Edeltraud Bluhmgard   [ Bluhmgard@web.de ]
am 20.4.2005 um 13:19 Uhr:
i fand dem film so schö da muss i unbedingt nommal nei!

Julia   [ sisterjc@onlinehome.de ]
am 18.7.2003 um 20:53 Uhr:
Kann mir jemand sagen, wie ich die titelmusik zu diesem film bekomme? das schoene mit dem klavier??? hilfe!!
danke!

Manni   [ manni_bj868@yahoo.de ]
am 3.8.2002 um 15:53 Uhr:
Amélie ist ein Film, den ich mir in einem großen dunklen Kino allein mit meinem blind date ansehen würde, um festzustellen, ob wir die gleiche Art von Humor und Phantasie bevorzugen. Wo gibt es so ein Kino?

Corinna   [ filanda@web.de ]
am 2.8.2002 um 19:48 Uhr:
Amélie ist nicht nur ein Film , von dem ich so wie schon seit langem nicht mehr, vollkommen begeistert bin, ich kann mich in der Hauptfigur auch immer wiederfinden. Das liegt besonders an der so natürlich wirkenden Hauptdarstellerin mit ihren Macken und Marotten, die so sympatisch sind.

Marcel   [ Marcel.Labsch@gmx.de ]
am 10.12.2001 um 18:01 Uhr:
Unbeschreiblich schön.So warm und voller Gefühl und doch Stoff zum Schmunzeln.Dies war der erste Film den ich erlebt habe,wo nach der Vorstellung im Kino geschlossen applaudiert wurde.

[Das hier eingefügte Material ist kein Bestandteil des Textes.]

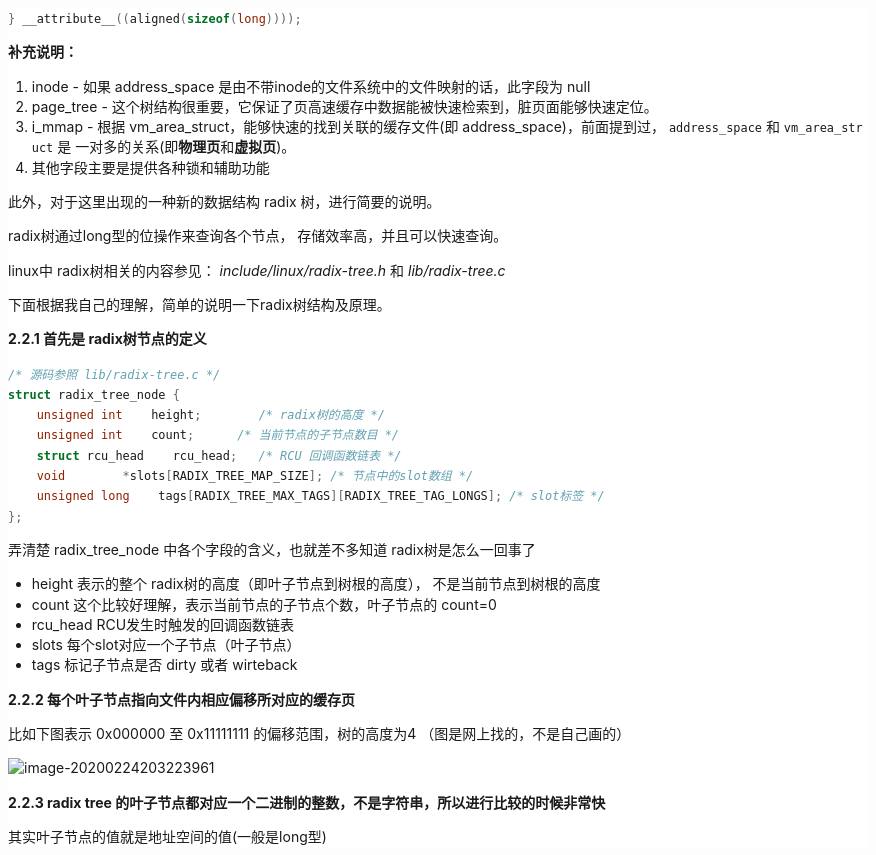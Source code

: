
 ```c
} __attribute__((aligned(sizeof(long))));
```

 

**补充说明：**

1. inode - 如果 address_space 是由不带inode的文件系统中的文件映射的话，此字段为 null
2. page_tree - 这个树结构很重要，它保证了页高速缓存中数据能被快速检索到，脏页面能够快速定位。
3. i_mmap - 根据 vm_area_struct，能够快速的找到关联的缓存文件(即 address_space)，前面提到过， `address_space` 和 `vm_area_struct` 是 一对多的关系(即**物理页**和**虚拟页**)。
4. 其他字段主要是提供各种锁和辅助功能

 

此外，对于这里出现的一种新的数据结构 radix 树，进行简要的说明。

radix树通过long型的位操作来查询各个节点， 存储效率高，并且可以快速查询。

linux中 radix树相关的内容参见： *include/linux/radix-tree.h* 和 *lib/radix-tree.c*

下面根据我自己的理解，简单的说明一下radix树结构及原理。

 

**2.2.1 首先是 radix树节点的定义**

```c
/* 源码参照 lib/radix-tree.c */
struct radix_tree_node {
    unsigned int    height;        /* radix树的高度 */
    unsigned int    count;      /* 当前节点的子节点数目 */
    struct rcu_head    rcu_head;   /* RCU 回调函数链表 */
    void        *slots[RADIX_TREE_MAP_SIZE]; /* 节点中的slot数组 */
    unsigned long    tags[RADIX_TREE_MAX_TAGS][RADIX_TREE_TAG_LONGS]; /* slot标签 */
};
```

 

弄清楚 radix_tree_node 中各个字段的含义，也就差不多知道 radix树是怎么一回事了

* height  表示的整个 radix树的高度（即叶子节点到树根的高度）， 不是当前节点到树根的高度
* count  这个比较好理解，表示当前节点的子节点个数，叶子节点的 count=0
* rcu_head RCU发生时触发的回调函数链表
* slots  每个slot对应一个子节点（叶子节点）
* tags   标记子节点是否 dirty 或者 wirteback

 

**2.2.2 每个叶子节点指向文件内相应偏移所对应的缓存页**

比如下图表示 0x000000 至 0x11111111 的偏移范围，树的高度为4 （图是网上找的，不是自己画的）

![image-20200224203223961](http://java-guide.oss-cn-hangzhou.aliyuncs.com/typora/20200224203226-618555.png)

 

**2.2.3 radix tree 的叶子节点都对应一个二进制的整数，不是字符串，所以进行比较的时候非常快**

其实叶子节点的值就是地址空间的值(一般是long型)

Claudine   [ smile4cpv@yahoo.com ]
am 16.11.2001 um 1:07 Uhr:
Amelie ist der beste Film den ich je in meinem Leben gesehen habe. Ich kann mich in ihr total wieder spiegeln. Der Film ist genial und sagt soviel aus...

Gitte   [ gitte.ludwig@t-online.de ]
am 28.10.2001 um 11:43 Uhr:
Ein super Film, bei dem es einem 90 Minuten lang die Mundwinkel nach oben zieht!
Amelie ist eine herrlich natürliche Figur, der Film karikiiert aufs Feinste die kleinen und großen Eigenheiten der Menschen, ohne jemals boshaft zu werden. Sehr sehenswert, ich glaube, man muß ihn sogar zweimal sehen, um alle Pointen richtig zu sehen.

Uli
am 10.10.2001 um 20:27 Uhr:
Einfach ein perfekter Film. Gerade jetzt allen zu empfehlen, die wissen wollen, worum's im Leben wirklich geht...

Lucie   [ luciecordes@hotmail.com ]
am 22.8.2001 um 10:32 Uhr:
Amelie Poulain-so nennen die Franzosen ihren Lieblingsfilm. Hatte das Glück in schon 2mal is eben jenem Land sehen zu können und verließ beide Male mit einem Läceheln das Kino. Amelie, diesen Film muß man einfach gesehen haben. Das Phänomen dieses modernen Märchens zu erklären, fehlt schwer. Ameilie schlägt einen in ihren BAnn,diese so zauberhafte Hauptfigur...ach...es ist einfach einer dieser Filme, wo man das Kino verläßt und einem ein leichtes Glücksgefühl überkommt...warum? Schaut ihn euch an und ihr werdet mich verstehen...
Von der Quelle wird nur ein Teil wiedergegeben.